Data below:

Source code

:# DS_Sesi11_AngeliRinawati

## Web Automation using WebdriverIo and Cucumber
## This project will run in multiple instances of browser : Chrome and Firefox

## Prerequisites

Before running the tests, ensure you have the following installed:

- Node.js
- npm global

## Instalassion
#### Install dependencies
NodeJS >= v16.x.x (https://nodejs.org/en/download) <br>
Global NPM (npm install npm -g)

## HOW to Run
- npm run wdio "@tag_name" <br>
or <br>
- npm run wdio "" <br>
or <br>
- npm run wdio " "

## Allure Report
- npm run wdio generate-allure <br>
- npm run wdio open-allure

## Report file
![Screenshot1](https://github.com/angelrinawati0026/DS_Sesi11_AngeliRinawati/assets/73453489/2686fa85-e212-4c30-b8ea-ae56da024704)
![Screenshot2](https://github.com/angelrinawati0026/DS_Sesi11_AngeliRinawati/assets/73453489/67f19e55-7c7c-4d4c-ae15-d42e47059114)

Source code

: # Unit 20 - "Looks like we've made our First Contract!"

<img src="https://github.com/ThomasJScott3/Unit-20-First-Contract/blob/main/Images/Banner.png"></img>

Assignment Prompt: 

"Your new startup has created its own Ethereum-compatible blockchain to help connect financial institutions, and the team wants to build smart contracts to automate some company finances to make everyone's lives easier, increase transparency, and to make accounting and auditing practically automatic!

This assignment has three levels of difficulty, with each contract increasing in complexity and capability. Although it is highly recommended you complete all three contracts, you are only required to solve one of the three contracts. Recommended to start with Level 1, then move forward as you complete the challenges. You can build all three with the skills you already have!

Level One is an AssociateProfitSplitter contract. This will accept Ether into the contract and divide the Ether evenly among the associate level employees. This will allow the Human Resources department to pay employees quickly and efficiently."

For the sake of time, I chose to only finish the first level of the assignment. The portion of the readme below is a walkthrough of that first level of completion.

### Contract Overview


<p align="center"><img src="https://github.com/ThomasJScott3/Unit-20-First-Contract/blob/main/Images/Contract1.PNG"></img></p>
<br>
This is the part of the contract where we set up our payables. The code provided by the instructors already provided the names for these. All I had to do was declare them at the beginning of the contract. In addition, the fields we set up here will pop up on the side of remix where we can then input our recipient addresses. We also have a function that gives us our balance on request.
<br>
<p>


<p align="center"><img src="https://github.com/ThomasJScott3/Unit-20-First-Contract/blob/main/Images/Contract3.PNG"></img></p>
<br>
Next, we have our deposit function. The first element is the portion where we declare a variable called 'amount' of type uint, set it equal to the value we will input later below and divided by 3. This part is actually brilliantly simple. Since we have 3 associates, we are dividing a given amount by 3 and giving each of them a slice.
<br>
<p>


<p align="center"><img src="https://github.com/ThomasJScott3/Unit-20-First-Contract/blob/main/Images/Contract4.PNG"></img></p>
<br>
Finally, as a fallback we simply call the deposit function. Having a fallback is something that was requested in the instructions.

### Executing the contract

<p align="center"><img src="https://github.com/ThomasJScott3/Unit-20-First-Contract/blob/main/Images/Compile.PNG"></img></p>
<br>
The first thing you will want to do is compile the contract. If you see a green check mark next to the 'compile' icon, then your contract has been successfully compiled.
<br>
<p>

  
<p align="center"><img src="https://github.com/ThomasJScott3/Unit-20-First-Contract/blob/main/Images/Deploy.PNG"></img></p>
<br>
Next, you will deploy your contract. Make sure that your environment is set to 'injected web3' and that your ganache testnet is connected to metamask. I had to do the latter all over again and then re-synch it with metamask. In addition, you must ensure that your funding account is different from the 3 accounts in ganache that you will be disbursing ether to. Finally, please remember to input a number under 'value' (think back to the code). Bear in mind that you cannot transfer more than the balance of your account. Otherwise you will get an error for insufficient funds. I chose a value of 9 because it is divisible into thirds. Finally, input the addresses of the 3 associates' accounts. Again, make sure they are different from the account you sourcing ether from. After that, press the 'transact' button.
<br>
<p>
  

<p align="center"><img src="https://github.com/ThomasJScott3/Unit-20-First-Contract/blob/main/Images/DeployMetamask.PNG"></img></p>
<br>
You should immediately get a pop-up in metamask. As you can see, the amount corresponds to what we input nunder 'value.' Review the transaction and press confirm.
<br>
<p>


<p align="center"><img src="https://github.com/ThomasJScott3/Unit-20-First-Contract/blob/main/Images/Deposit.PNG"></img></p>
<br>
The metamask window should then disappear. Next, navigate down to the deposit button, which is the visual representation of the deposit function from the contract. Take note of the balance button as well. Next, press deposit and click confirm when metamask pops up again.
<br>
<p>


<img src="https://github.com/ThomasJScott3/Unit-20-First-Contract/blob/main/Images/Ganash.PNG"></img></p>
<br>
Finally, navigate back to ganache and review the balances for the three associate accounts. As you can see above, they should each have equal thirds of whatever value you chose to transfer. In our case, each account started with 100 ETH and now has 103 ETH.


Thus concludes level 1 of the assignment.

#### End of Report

End of Data.

Action item:
All of the entries above are to be written out again exactly.

Output for this task:
Source code

:# DS_Sesi11_AngeliRinawati

## Web Automation using WebdriverIo and Cucumber
## This project will run in multiple instances of browser : Chrome and Firefox

## Prerequisites

Before running the tests, ensure you have the following installed:

- Node.js
- npm global

## Instalassion
#### Install dependencies
NodeJS >= v16.x.x (https://nodejs.org/en/download) <br>
Global NPM (npm install npm -g)

## HOW to Run
- npm run wdio "@tag_name" <br>
or <br>
- npm run wdio "" <br>
or <br>
- npm run wdio " "

## Allure Report
- npm run wdio generate-allure <br>
- npm run wdio open-allure

## Report file
![Screenshot1](https://github.com/angelrinawati0026/DS_Sesi11_AngeliRinawati/assets/73453489/2686fa85-e212-4c30-b8ea-ae56da024704)
![Screenshot2](https://github.com/angelrinawati0026/DS_Sesi11_AngeliRinawati/assets/73453489/67f19e55-7c7c-4d4c-ae15-d42e47059114)

Source code

: # Unit 20 - "Looks like we've made our First Contract!"

<img src="https://github.com/ThomasJScott3/Unit-20-First-Contract/blob/main/Images/Banner.png"></img>

Assignment Prompt: 

"Your new startup has created its own Ethereum-compatible blockchain to help connect financial institutions, and the team wants to build smart contracts to automate some company finances to make everyone's lives easier, increase transparency, and to make accounting and auditing practically automatic!

This assignment has three levels of difficulty, with each contract increasing in complexity and capability. Although it is highly recommended you complete all three contracts, you are only required to solve one of the three contracts. Recommended to start with Level 1, then move forward as you complete the challenges. You can build all three with the skills you already have!

Level One is an AssociateProfitSplitter contract. This will accept Ether into the contract and divide the Ether evenly among the associate level employees. This will allow the Human Resources department to pay employees quickly and efficiently."

For the sake of time, I chose to only finish the first level of the assignment. The portion of the readme below is a walkthrough of that first level of completion.

### Contract Overview


<p align="center"><img src="https://github.com/ThomasJScott3/Unit-20-First-Contract/blob/main/Images/Contract1.PNG"></img></p>
<br>
This is the part of the contract where we set up our payables. The code provided by the instructors already provided the names for these. All I had to do was declare them at the beginning of the contract. In addition, the fields we set up here will pop up on the side of remix where we can then input our recipient addresses. We also have a function that gives us our balance on request.
<br>
<p>


<p align="center"><img src="https://github.com/ThomasJScott3/Unit-20-First-Contract/blob/main/Images/Contract3.PNG"></img></p>
<br>
Next, we have our deposit function. The first element is the portion where we declare a variable called 'amount' of type uint, set it equal to the value we will input later below and divided by 3. This part is actually brilliantly simple. Since we have 3 associates, we are dividing a given amount by 3 and giving each of them a slice.
<br>
<p>


<p align="center"><img src="https://github.com/ThomasJScott3/Unit-20-First-Contract/blob/main/Images/Contract4.PNG"></img></p>
<br>
Finally, as a fallback we simply call the deposit function. Having a fallback is something that was requested in the instructions.

### Executing the contract

<p align="center"><img src="https://github.com/ThomasJScott3/Unit-20-First-Contract/blob/main/Images/Compile.PNG"></img></p>
<br>
The first thing you will want to do is compile the contract. If you see a green check mark next to the 'compile' icon, then your contract has been successfully compiled.
<br>
<p>

  
<p align="center"><img src="https://github.com/ThomasJScott3/Unit-20-First-Contract/blob/main/Images/Deploy.PNG"></img></p>
<br>
Next, you will deploy your contract. Make sure that your environment is set to 'injected web3' and that your ganache testnet is connected to metamask. I had to do the latter all over again and then re-synch it with metamask. In addition, you must ensure that your funding account is different from the 3 accounts in ganache that you will be disbursing ether to. Finally, please remember to input a number under 'value' (think back to the code). Bear in mind that you cannot transfer more than the balance of your account. Otherwise you will get an error for insufficient funds. I chose a value of 9 because it is divisible into thirds. Finally, input the addresses of the 3 associates' accounts. Again, make sure they are different from the account you sourcing ether from. After that, press the 'transact' button.
<br>
<p>
  

<p align="center"><img src="https://github.com/ThomasJScott3/Unit-20-First-Contract/blob/main/Images/DeployMetamask.PNG"></img></p>
<br>
You should immediately get a pop-up in metamask. As you can see, the amount corresponds to what we input nunder 'value.' Review the transaction and press confirm.
<br>
<p>


<p align="center"><img src="https://github.com/ThomasJScott3/Unit-20-First-Contract/blob/main/Images/Deposit.PNG"></img></p>
<br>
The metamask window should then disappear. Next, navigate down to the deposit button, which is the visual representation of the deposit function from the contract. Take note of the balance button as well. Next, press deposit and click confirm when metamask pops up again.
<br>
<p>


<img src="https://github.com/ThomasJScott3/Unit-20-First-Contract/blob/main/Images/Ganash.PNG"></img></p>
<br>
Finally, navigate back to ganache and review the balances for the three associate accounts. As you can see above, they should each have equal thirds of whatever value you chose to transfer. In our case, each account started with 100 ETH and now has 103 ETH.


Thus concludes level 1 of the assignment.

#### End of Report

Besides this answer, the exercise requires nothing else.